Cloudera today unveiled the industry's first real-time query engine for Hadoop. This major evolution to the company's Platform for Big Data, Cloudera Enterprise, makes this the first Big Data management solution that allows batch and real-time operations to be performed on any type of data -- unstructured and structured -- within one massively scalable system.
This new approach of creating a single, centralized Big Data platform dramatically improves the economics and performance of large scale data management in the enterprise. For the first time, organizations can process data at petabyte scale and, on the same system, interact with that data in real time to deliver "speed-of-thought" insights.
"Mainstream enterprise adoption of Hadoop will inevitably raise expectations," said Tony Baer, Principal Analyst for Ovum. "Enterprises have grown accustomed to interactive querying and on-the-spot analytics with their existing data warehousing and BI infrastructures and will expect no less of Hadoop. With a real-time query capability powered by its new Impala engine, Cloudera is striving to level the playing field in performance and accessibility with massively parallel SQL platforms."
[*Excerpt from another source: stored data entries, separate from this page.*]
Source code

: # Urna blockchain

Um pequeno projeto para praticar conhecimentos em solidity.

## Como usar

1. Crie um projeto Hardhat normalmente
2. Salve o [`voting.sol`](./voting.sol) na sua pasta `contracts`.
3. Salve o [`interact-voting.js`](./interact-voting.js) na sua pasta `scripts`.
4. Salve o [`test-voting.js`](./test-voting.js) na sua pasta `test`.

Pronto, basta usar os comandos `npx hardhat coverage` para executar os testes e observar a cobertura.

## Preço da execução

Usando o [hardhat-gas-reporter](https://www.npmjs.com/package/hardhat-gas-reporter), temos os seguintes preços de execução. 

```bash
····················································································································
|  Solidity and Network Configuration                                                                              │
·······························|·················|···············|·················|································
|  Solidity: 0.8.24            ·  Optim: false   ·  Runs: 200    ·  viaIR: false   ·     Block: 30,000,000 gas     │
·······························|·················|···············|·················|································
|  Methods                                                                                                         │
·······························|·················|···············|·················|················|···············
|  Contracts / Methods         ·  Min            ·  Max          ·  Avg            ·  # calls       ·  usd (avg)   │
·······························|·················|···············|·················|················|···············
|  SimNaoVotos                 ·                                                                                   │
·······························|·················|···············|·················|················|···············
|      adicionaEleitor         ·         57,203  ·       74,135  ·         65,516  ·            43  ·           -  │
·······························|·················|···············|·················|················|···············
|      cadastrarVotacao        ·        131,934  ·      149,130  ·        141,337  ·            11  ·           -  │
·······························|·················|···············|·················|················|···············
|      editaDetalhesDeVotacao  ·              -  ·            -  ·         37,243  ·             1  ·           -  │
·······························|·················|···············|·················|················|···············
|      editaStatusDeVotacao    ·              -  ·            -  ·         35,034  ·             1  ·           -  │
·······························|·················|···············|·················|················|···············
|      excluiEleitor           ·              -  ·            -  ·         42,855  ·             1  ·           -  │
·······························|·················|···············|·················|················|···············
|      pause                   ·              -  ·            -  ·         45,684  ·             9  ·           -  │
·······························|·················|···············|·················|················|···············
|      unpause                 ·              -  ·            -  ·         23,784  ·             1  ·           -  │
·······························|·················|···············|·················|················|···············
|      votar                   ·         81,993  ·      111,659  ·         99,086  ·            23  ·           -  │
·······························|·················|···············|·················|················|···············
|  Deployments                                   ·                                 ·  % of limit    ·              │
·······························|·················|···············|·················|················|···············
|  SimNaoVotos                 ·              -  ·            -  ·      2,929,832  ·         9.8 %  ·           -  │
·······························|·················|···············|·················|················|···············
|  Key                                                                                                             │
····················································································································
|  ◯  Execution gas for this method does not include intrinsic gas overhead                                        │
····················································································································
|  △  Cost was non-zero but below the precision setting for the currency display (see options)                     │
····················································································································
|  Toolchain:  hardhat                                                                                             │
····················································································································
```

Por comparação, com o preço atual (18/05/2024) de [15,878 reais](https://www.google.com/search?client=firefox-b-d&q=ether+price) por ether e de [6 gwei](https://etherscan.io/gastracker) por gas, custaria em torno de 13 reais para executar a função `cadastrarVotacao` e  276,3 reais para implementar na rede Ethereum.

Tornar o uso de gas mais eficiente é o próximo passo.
This latest innovation from Cloudera, which takes the market-leading Apache Hadoop platform decisively "beyond batch," is Cloudera Impala, an Apache-licensed, real-time query engine for data stored in HDFS (Hadoop Distributed File System) and HBase, resulting from two years of in-house development. Cloudera Enterprise RTQ (Real-time Query) provides the management and support capabilities needed to effectively operate Cloudera Impala in production environments. Cloudera partners, including Capgemini Financial Services, Karmasphere, MicroStrategy, Pentaho, Qlikview, and Tableau, have already validated their solutions with Cloudera Enterprise RTQ powered by Impala.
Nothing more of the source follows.